Samuel Luckhurst joined the Huffington Post UK as sports reporter in March 2012, having previously interned for Sabotage Times and written a football blog called FootballFix. Following a BA in English and American literature, Samuel obtained an MA in journalism at Medway’s Centre for Journalism where he cut his teeth conducting “vox pops”, editing radio packages, writing for print and online formats “and so on and so forth”.
The Huffington Post will be covering the Olympic and Paralympics Games across all sectors of their website. Samuel says, “It will be hectic in regards to keeping up with events. Inevitably there will be a lot of reporting as we have press passes, but we are really keen to forge an alternative personality, so picking up on the funnies and the weirder side of the games appeals just as much. There will be ‘on this day’ features and we will have interviews prior to, and during the games, from past Olympians as well, as we build up content.”

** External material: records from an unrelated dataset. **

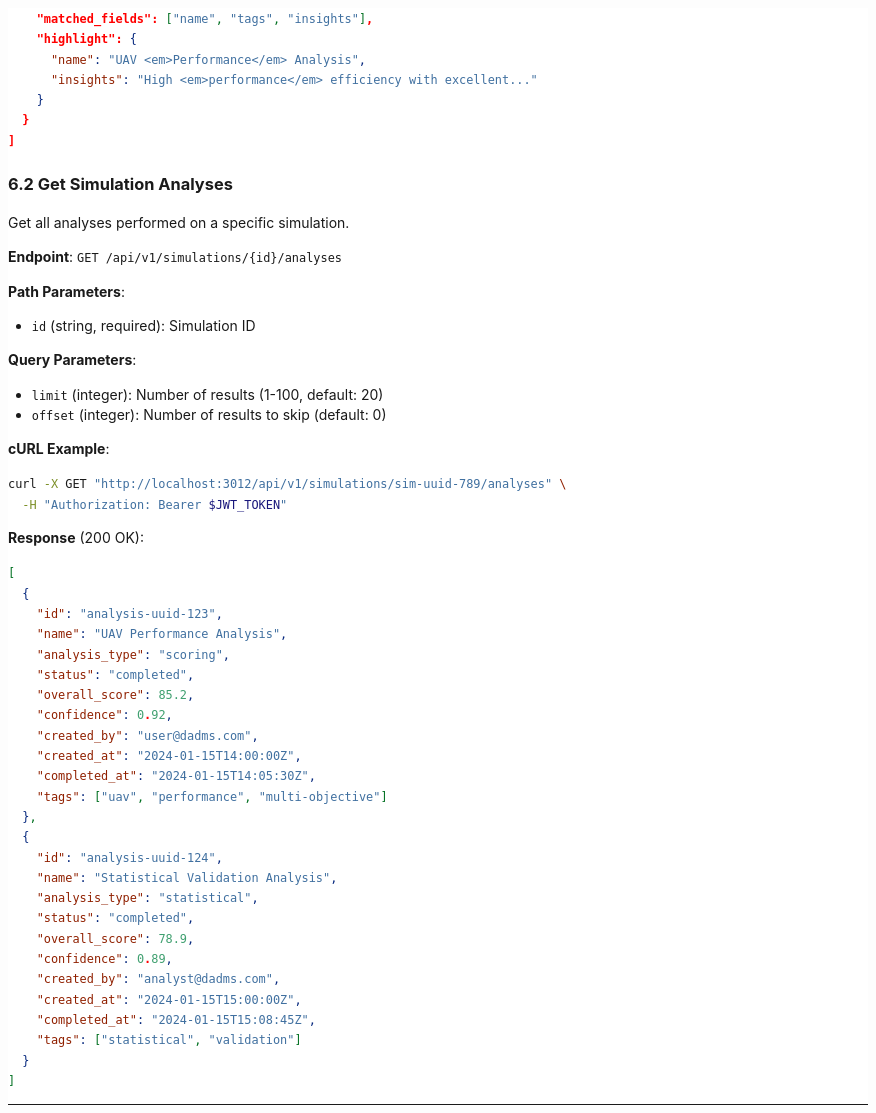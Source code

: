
 ```json
    "matched_fields": ["name", "tags", "insights"],
    "highlight": {
      "name": "UAV <em>Performance</em> Analysis",
      "insights": "High <em>performance</em> efficiency with excellent..."
    }
  }
]
```

### 6.2 Get Simulation Analyses

Get all analyses performed on a specific simulation.

**Endpoint**: `GET /api/v1/simulations/{id}/analyses`

**Path Parameters**:
- `id` (string, required): Simulation ID

**Query Parameters**:
- `limit` (integer): Number of results (1-100, default: 20)
- `offset` (integer): Number of results to skip (default: 0)

**cURL Example**:
```bash
curl -X GET "http://localhost:3012/api/v1/simulations/sim-uuid-789/analyses" \
  -H "Authorization: Bearer $JWT_TOKEN"
```

**Response** (200 OK):
```json
[
  {
    "id": "analysis-uuid-123",
    "name": "UAV Performance Analysis",
    "analysis_type": "scoring",
    "status": "completed",
    "overall_score": 85.2,
    "confidence": 0.92,
    "created_by": "user@dadms.com",
    "created_at": "2024-01-15T14:00:00Z",
    "completed_at": "2024-01-15T14:05:30Z",
    "tags": ["uav", "performance", "multi-objective"]
  },
  {
    "id": "analysis-uuid-124",
    "name": "Statistical Validation Analysis",
    "analysis_type": "statistical",
    "status": "completed",
    "overall_score": 78.9,
    "confidence": 0.89,
    "created_by": "analyst@dadms.com",
    "created_at": "2024-01-15T15:00:00Z",
    "completed_at": "2024-01-15T15:08:45Z",
    "tags": ["statistical", "validation"]
  }
]
```

---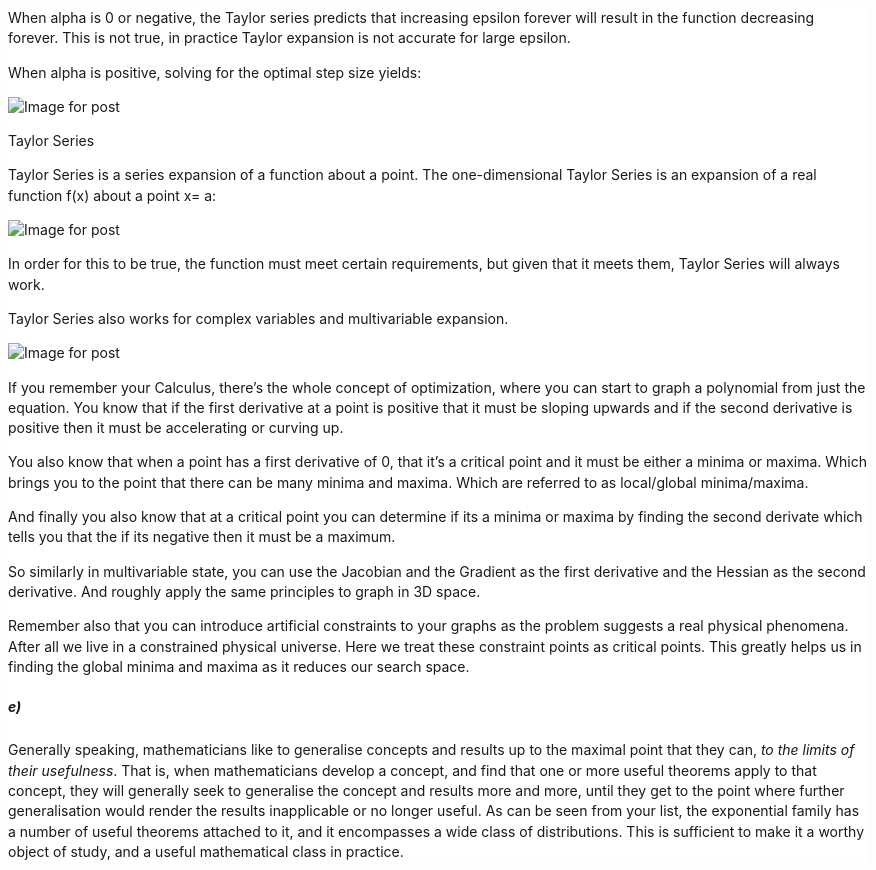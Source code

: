 

When alpha is 0 or negative, the Taylor series predicts that increasing epsilon forever will result in the function decreasing forever. This is not true, in practice Taylor expansion is not accurate for large epsilon.

When alpha is positive, solving for the optimal step size yields:

![Image for post](https://miro.medium.com/max/60/1*3jBCd9KktQHSgDFemvjwaw.png?q=20)

Taylor Series

Taylor Series is a series expansion of a function about a point. The one-dimensional Taylor Series is an expansion of a real function f(x) about a point x= a:

![Image for post](https://miro.medium.com/max/60/1*-sDhO-RvMrwrfHvqexABxg.png?q=20)



In order for this to be true, the function must meet certain requirements, but given that it meets them, Taylor Series will always work.

Taylor Series also works for complex variables and multivariable expansion.

![Image for post](https://miro.medium.com/max/60/1*2DqtCuPx5qkoZobw-WS4gg.png?q=20)



If you remember your Calculus, there’s the whole concept of optimization, where you can start to graph a polynomial from just the equation. You know that if the first derivative at a point is positive that it must be sloping upwards and if the second derivative is positive then it must be accelerating or curving up.

You also know that when a point has a first derivative of 0, that it’s a critical point and it must be either a minima or maxima. Which brings you to the point that there can be many minima and maxima. Which are referred to as local/global minima/maxima.

And finally you also know that at a critical point you can determine if its a minima or maxima by finding the second derivate which tells you that the if its negative then it must be a maximum.

So similarly in multivariable state, you can use the Jacobian and the Gradient as the first derivative and the Hessian as the second derivative. And roughly apply the same principles to graph in 3D space.

Remember also that you can introduce artificial constraints to your graphs as the problem suggests a real physical phenomena. After all we live in a constrained physical universe. Here we treat these constraint points as critical points. This greatly helps us in finding the global minima and maxima as it reduces our search space.

##### e) 

Generally speaking, mathematicians like to generalise concepts and results up to the maximal point that they can, *to the limits of their usefulness*. That is, when mathematicians develop a concept, and find that one or more useful theorems apply to that concept, they will generally seek to generalise the concept and results more and more, until they get to the point where further generalisation would render the results inapplicable or no longer useful. As can be seen from your list, the exponential family has a number of useful theorems attached to it, and it encompasses a wide class of distributions. This is sufficient to make it a worthy object of study, and a useful mathematical class in practice.
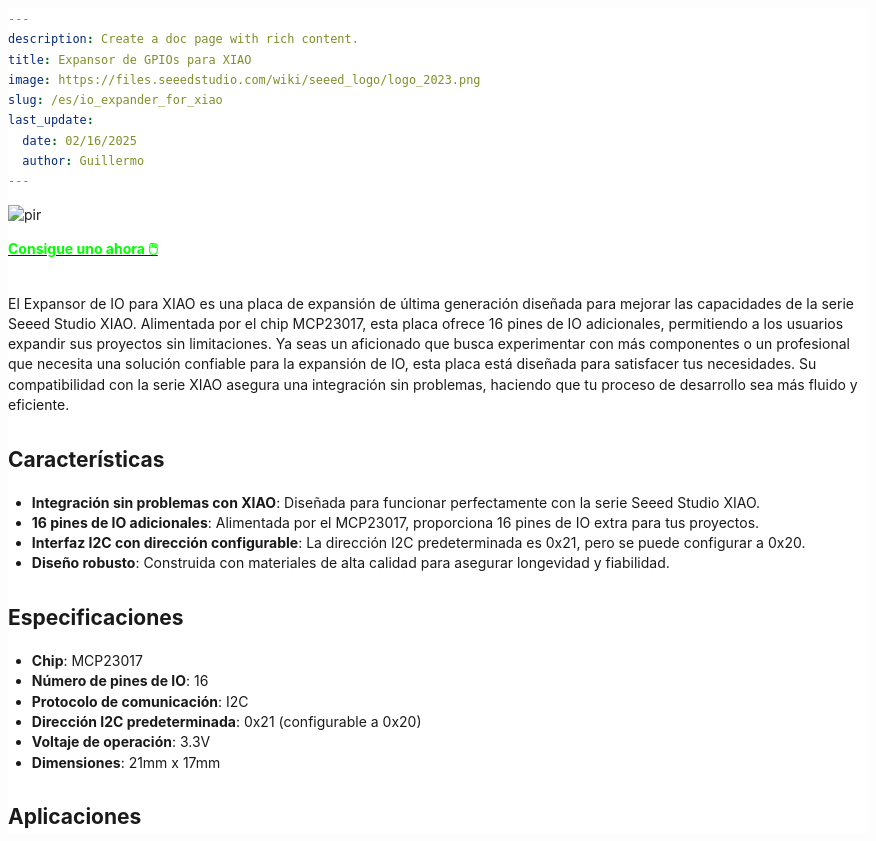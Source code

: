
 ```yaml
---
description: Create a doc page with rich content.
title: Expansor de GPIOs para XIAO
image: https://files.seeedstudio.com/wiki/seeed_logo/logo_2023.png
slug: /es/io_expander_for_xiao
last_update:
  date: 02/16/2025
  author: Guillermo
---
```


<p style={{textAlign: 'center'}}><img src="https://files.seeedstudio.com/wiki/gpio-expander-for-xiao/1.jpg" alt="pir" width={500} height="auto" /></p>

<div class="get_one_now_container" style={{textAlign: 'center'}}>
    <a class="get_one_now_item" href="https://www.seeedstudio.com/GPIO-Expander-for-XIAO-p-5795.html" target="_blank">
            <strong><span><font color={'FFFFFF'} size={"4"}> Consigue uno ahora 🖱️</font></span></strong>
    </a>
</div><br />

El Expansor de IO para XIAO es una placa de expansión de última generación diseñada para mejorar las capacidades de la serie Seeed Studio XIAO. Alimentada por el chip MCP23017, esta placa ofrece 16 pines de IO adicionales, permitiendo a los usuarios expandir sus proyectos sin limitaciones. Ya seas un aficionado que busca experimentar con más componentes o un profesional que necesita una solución confiable para la expansión de IO, esta placa está diseñada para satisfacer tus necesidades. Su compatibilidad con la serie XIAO asegura una integración sin problemas, haciendo que tu proceso de desarrollo sea más fluido y eficiente.

## Características

- **Integración sin problemas con XIAO**: Diseñada para funcionar perfectamente con la serie Seeed Studio XIAO.
- **16 pines de IO adicionales**: Alimentada por el MCP23017, proporciona 16 pines de IO extra para tus proyectos.
- **Interfaz I2C con dirección configurable**: La dirección I2C predeterminada es 0x21, pero se puede configurar a 0x20.
- **Diseño robusto**: Construida con materiales de alta calidad para asegurar longevidad y fiabilidad.

## Especificaciones

- **Chip**: MCP23017
- **Número de pines de IO**: 16
- **Protocolo de comunicación**: I2C
- **Dirección I2C predeterminada**: 0x21 (configurable a 0x20)
- **Voltaje de operación**: 3.3V
- **Dimensiones**: 21mm x 17mm

## Aplicaciones

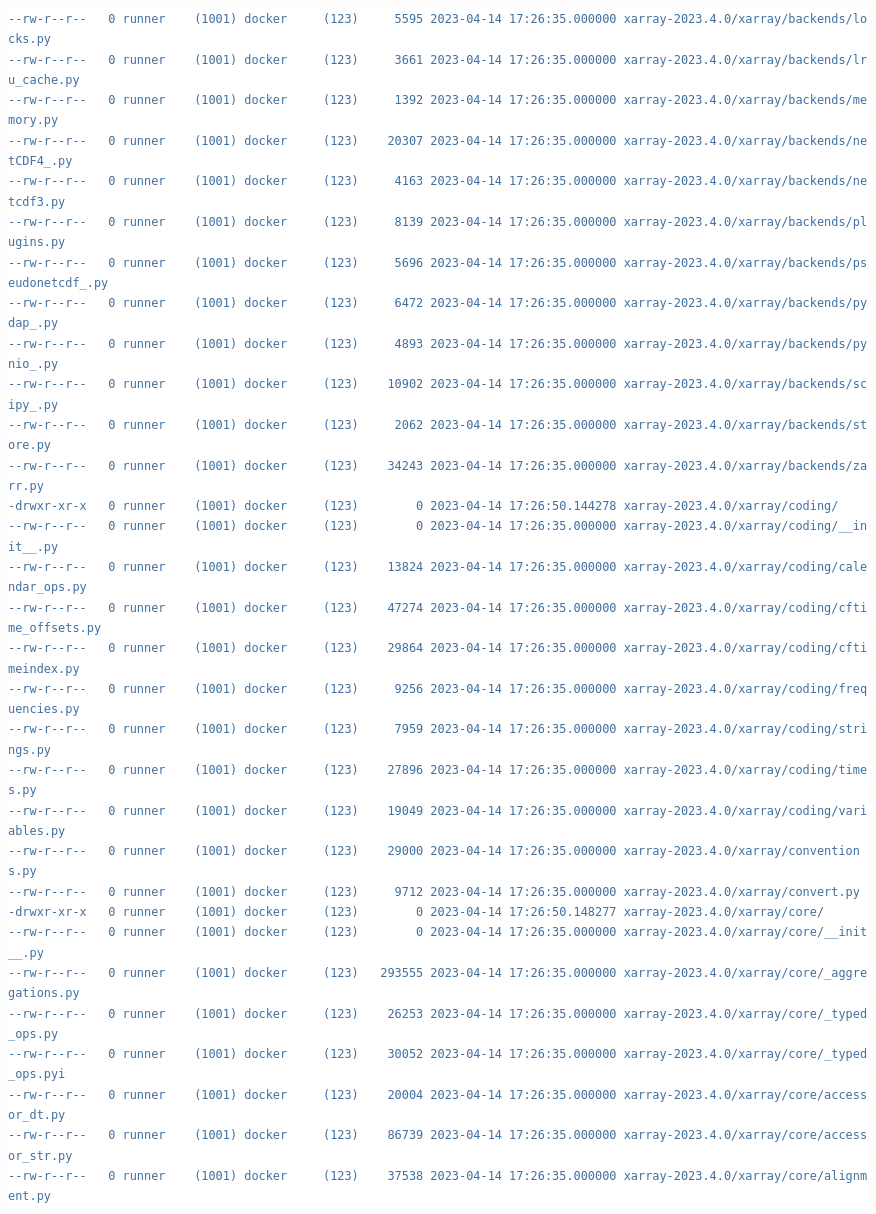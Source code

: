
 ```diff
--rw-r--r--   0 runner    (1001) docker     (123)     5595 2023-04-14 17:26:35.000000 xarray-2023.4.0/xarray/backends/locks.py
--rw-r--r--   0 runner    (1001) docker     (123)     3661 2023-04-14 17:26:35.000000 xarray-2023.4.0/xarray/backends/lru_cache.py
--rw-r--r--   0 runner    (1001) docker     (123)     1392 2023-04-14 17:26:35.000000 xarray-2023.4.0/xarray/backends/memory.py
--rw-r--r--   0 runner    (1001) docker     (123)    20307 2023-04-14 17:26:35.000000 xarray-2023.4.0/xarray/backends/netCDF4_.py
--rw-r--r--   0 runner    (1001) docker     (123)     4163 2023-04-14 17:26:35.000000 xarray-2023.4.0/xarray/backends/netcdf3.py
--rw-r--r--   0 runner    (1001) docker     (123)     8139 2023-04-14 17:26:35.000000 xarray-2023.4.0/xarray/backends/plugins.py
--rw-r--r--   0 runner    (1001) docker     (123)     5696 2023-04-14 17:26:35.000000 xarray-2023.4.0/xarray/backends/pseudonetcdf_.py
--rw-r--r--   0 runner    (1001) docker     (123)     6472 2023-04-14 17:26:35.000000 xarray-2023.4.0/xarray/backends/pydap_.py
--rw-r--r--   0 runner    (1001) docker     (123)     4893 2023-04-14 17:26:35.000000 xarray-2023.4.0/xarray/backends/pynio_.py
--rw-r--r--   0 runner    (1001) docker     (123)    10902 2023-04-14 17:26:35.000000 xarray-2023.4.0/xarray/backends/scipy_.py
--rw-r--r--   0 runner    (1001) docker     (123)     2062 2023-04-14 17:26:35.000000 xarray-2023.4.0/xarray/backends/store.py
--rw-r--r--   0 runner    (1001) docker     (123)    34243 2023-04-14 17:26:35.000000 xarray-2023.4.0/xarray/backends/zarr.py
-drwxr-xr-x   0 runner    (1001) docker     (123)        0 2023-04-14 17:26:50.144278 xarray-2023.4.0/xarray/coding/
--rw-r--r--   0 runner    (1001) docker     (123)        0 2023-04-14 17:26:35.000000 xarray-2023.4.0/xarray/coding/__init__.py
--rw-r--r--   0 runner    (1001) docker     (123)    13824 2023-04-14 17:26:35.000000 xarray-2023.4.0/xarray/coding/calendar_ops.py
--rw-r--r--   0 runner    (1001) docker     (123)    47274 2023-04-14 17:26:35.000000 xarray-2023.4.0/xarray/coding/cftime_offsets.py
--rw-r--r--   0 runner    (1001) docker     (123)    29864 2023-04-14 17:26:35.000000 xarray-2023.4.0/xarray/coding/cftimeindex.py
--rw-r--r--   0 runner    (1001) docker     (123)     9256 2023-04-14 17:26:35.000000 xarray-2023.4.0/xarray/coding/frequencies.py
--rw-r--r--   0 runner    (1001) docker     (123)     7959 2023-04-14 17:26:35.000000 xarray-2023.4.0/xarray/coding/strings.py
--rw-r--r--   0 runner    (1001) docker     (123)    27896 2023-04-14 17:26:35.000000 xarray-2023.4.0/xarray/coding/times.py
--rw-r--r--   0 runner    (1001) docker     (123)    19049 2023-04-14 17:26:35.000000 xarray-2023.4.0/xarray/coding/variables.py
--rw-r--r--   0 runner    (1001) docker     (123)    29000 2023-04-14 17:26:35.000000 xarray-2023.4.0/xarray/conventions.py
--rw-r--r--   0 runner    (1001) docker     (123)     9712 2023-04-14 17:26:35.000000 xarray-2023.4.0/xarray/convert.py
-drwxr-xr-x   0 runner    (1001) docker     (123)        0 2023-04-14 17:26:50.148277 xarray-2023.4.0/xarray/core/
--rw-r--r--   0 runner    (1001) docker     (123)        0 2023-04-14 17:26:35.000000 xarray-2023.4.0/xarray/core/__init__.py
--rw-r--r--   0 runner    (1001) docker     (123)   293555 2023-04-14 17:26:35.000000 xarray-2023.4.0/xarray/core/_aggregations.py
--rw-r--r--   0 runner    (1001) docker     (123)    26253 2023-04-14 17:26:35.000000 xarray-2023.4.0/xarray/core/_typed_ops.py
--rw-r--r--   0 runner    (1001) docker     (123)    30052 2023-04-14 17:26:35.000000 xarray-2023.4.0/xarray/core/_typed_ops.pyi
--rw-r--r--   0 runner    (1001) docker     (123)    20004 2023-04-14 17:26:35.000000 xarray-2023.4.0/xarray/core/accessor_dt.py
--rw-r--r--   0 runner    (1001) docker     (123)    86739 2023-04-14 17:26:35.000000 xarray-2023.4.0/xarray/core/accessor_str.py
--rw-r--r--   0 runner    (1001) docker     (123)    37538 2023-04-14 17:26:35.000000 xarray-2023.4.0/xarray/core/alignment.py
```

Samuel, who joined Twitter while was studying for his MA in journalism, says that for a journalist social media is an invaluable tool for news gathering, interacting and forging contacts. “You learn from people on there – earthy supporters of their clubs or enthusiasts for their sport – and that will only benefit your own approach to covering what they want. The interaction side in particular is great and something Huffington Post prides itself on. Polls, quizzes and news prediction are a vital cog in online media, and it is something we encourage as it builds up a following.”
With the Huffington Post’s sports section only a month old, “it is imperative we mould an identity and offer sports fans something different from match reports and impartial opinions. Exhibiting something refreshing will hopefully lead to me gaining a creative reputation. The license to write features and conjure up irreverent pieces is a joy, so that freedom is something to thrive upon.”
Working with PRs
“I’ve not had a great deal of face-time with PR pros, but of course it can be frustrating if your time with an interviewee is limited. It’s part of their job however, so if anything it tests your skill as a journalist in not displaying any fear about being forthright.
“Fortunately we’ve received a lot of details from PR representatives and have built up a good series of contacts already, and that will only augment the chances of a positive outcome from any future interviews.”